Descubra como fazer a declaração de imposto de renda de pensão alimentícia extrajudicial MEI sem erros que podem custar caro. Vamos desvendar o segredo que ninguém conta.
Por que a declaração de pensão alimentícia extrajudicial é diferente para o MEI?
A verdade é a seguinte: muitos MEIs acham que basta pagar a pensão e pronto.
Mas a Receita Federal não funciona assim.
O grande segredo? A declaração da pensão não vai na DASN-SIMEI do seu negócio.
Ela é feita na sua declaração de Pessoa Física, pelo seu CPF.
Isso significa que você precisa separar as contas do empresário das contas do pai ou mãe.
Pode confessar: essa confusão já te deixou perdido, não é?
Vamos combinar que é fácil se enrolar.
Mas preste atenção: acertar isso pode significar uma restituição maior ou evitar uma multa pesada.
Aqui está o detalhe: se o seu lucro tributável como MEI passar de R$ 33.704 em 2026, a declaração de IRPF é obrigatória.
E a pensão alimentícia entra justamente nessa conta pessoal.
Entender essa separação é o primeiro passo para não cair na malha fina.
Vamos te mostrar exatamente como fazer.
Em Destaque 2026: A declaração de pensão alimentícia extrajudicial para MEI é feita na Pessoa Física (CPF), separada da DASN-SIMEI, e o procedimento varia se o MEI é pagador ou beneficiário.
Olha só, vamos combinar uma coisa: declarar Imposto de Renda já é um desafio pra muita gente, né? Agora, quando a gente mistura MEI, pensão alimentícia e ainda por cima um acordo extrajudicial, a coisa pode virar um nó na cabeça.
Mas pode confessar, você não está sozinho nessa! Muitos empreendedores como você se veem perdidos. A boa notícia é que eu estou aqui para desatar esse nó e te dar o mapa completo, sem segredos.
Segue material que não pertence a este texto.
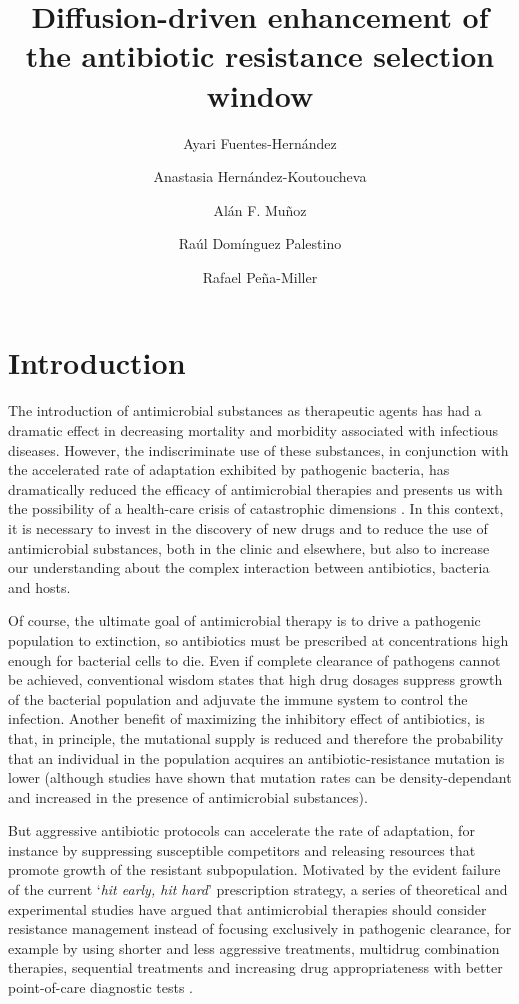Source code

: \documentclass[fleqn,12pt]{wlscirep}
\title{Diffusion-driven enhancement of the antibiotic resistance selection window}
\author[1,*]{Ayari Fuentes-Hern\'andez}
\author[1,$\dag$]{Anastasia Hern\'andez-Koutoucheva}
\author[1,$\dag$]{Al\'an F. Mu\~noz}
\author[1,$\dag$]{Ra\'ul Dom\'inguez Palestino}
\author[1]{Rafael Pe\~na-Miller}
\affil[1]{  \, Laboratorio de Biolog\'ia Sint\'etica y de Sistemas, Centro de Ciencias Gen\'omicas, Universidad Nacional Aut\'onoma de M\'exico, 62210, Cuernavaca, M\'exico}
\affil[*]{Corresponding author: ayarifh@ccg.unam.mx}
\affil[$\dag$]{These authors contributed equally to this work}
\begin{document}
\flushbottom
\maketitle
\vspace{-10pt}
\thispagestyle{empty}

\section*{Introduction}

The introduction of antimicrobial substances as therapeutic agents has had a dramatic effect in decreasing mortality and morbidity associated with infectious diseases. However, the indiscriminate use of these substances, in conjunction with the accelerated rate of adaptation exhibited by pathogenic bacteria, has dramatically reduced the efficacy of antimicrobial therapies and presents us with the possibility of a health-care crisis of catastrophic dimensions \cite{WHO2014}. In this context, it is necessary to invest in the discovery of new drugs\cite{AMR2015} and to reduce the use of antimicrobial substances, both in the clinic\cite{Lee2013} and elsewhere\cite{Meek2015}, but also to increase our understanding about the complex interaction between antibiotics, bacteria and hosts.

Of course, the ultimate goal of antimicrobial therapy is to drive a pathogenic population to extinction, so antibiotics must be prescribed at concentrations high enough for bacterial cells to die. Even if complete clearance of pathogens cannot be achieved, conventional wisdom states that high drug dosages suppress growth of the bacterial population and adjuvate the immune system to control the infection. Another benefit of maximizing the inhibitory effect of antibiotics, is that, in principle, the mutational supply is reduced and therefore the probability that an individual in the population acquires an antibiotic-resistance mutation is lower\cite{Stratton2003} (although studies have shown that mutation rates can be density-dependant \cite{Richards2017} and increased in the presence of antimicrobial substances\cite{Galhardo2007}).

But aggressive antibiotic protocols can accelerate the rate of adaptation, for instance by suppressing susceptible competitors and releasing resources that promote growth of the resistant subpopulation\cite{PenaMiller2013}. Motivated by the evident failure of the current `{\em hit early, hit hard}' prescription strategy\cite{Read2011}, a series of theoretical and experimental studies have argued that antimicrobial therapies should consider resistance management instead of focusing exclusively in pathogenic clearance, for example by using shorter \cite{Geli2012} and less aggressive \cite{Kouyos2014} treatments, multidrug combination therapies\cite{Hegreness2008,Baym2016}, sequential treatments \cite{Kim2014,Imamovic2013,FuentesHernandez2015} and increasing drug appropriateness with better point-of-care diagnostic tests \cite{Beardmore2017,McAdams2018}.
\end{document}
Este guia é a sua receita definitiva.
| Tempo Estimado | Custo Estimado (R$) | Nível de Dificuldade |
|---|---|---|
| 2 a 4 horas | R$ 0 (se fizer sozinho) | Médio |
MATERIAIS NECESSÁRIOS
- Seu CPF e o CPF do alimentando/alimentante.
- Comprovantes de pagamento/recebimento da pensão (extratos bancários, recibos).
- Cópia da escritura pública ou decisão judicial que formalizou o acordo de pensão.
- Acesso à internet para baixar o Programa IRPF 2026 da Receita Federal.
- Seus dados de receita bruta do MEI (para cálculo do lucro tributável).
O PASSO A PASSO DEFINITIVO
- Passo 1: Entenda sua Situação e a Formalização da Pensão – Primeiro, defina se você é o pagador (alimentante) ou o recebedor (alimentado). A verdade é a seguinte: para qualquer dedução ou para a correta declaração, o acordo de pensão precisa ser formalizado. Isso significa ter uma escritura pública ou uma decisão judicial. Acordos informais, por mais bem-intencionados que sejam, não valem para o Leão.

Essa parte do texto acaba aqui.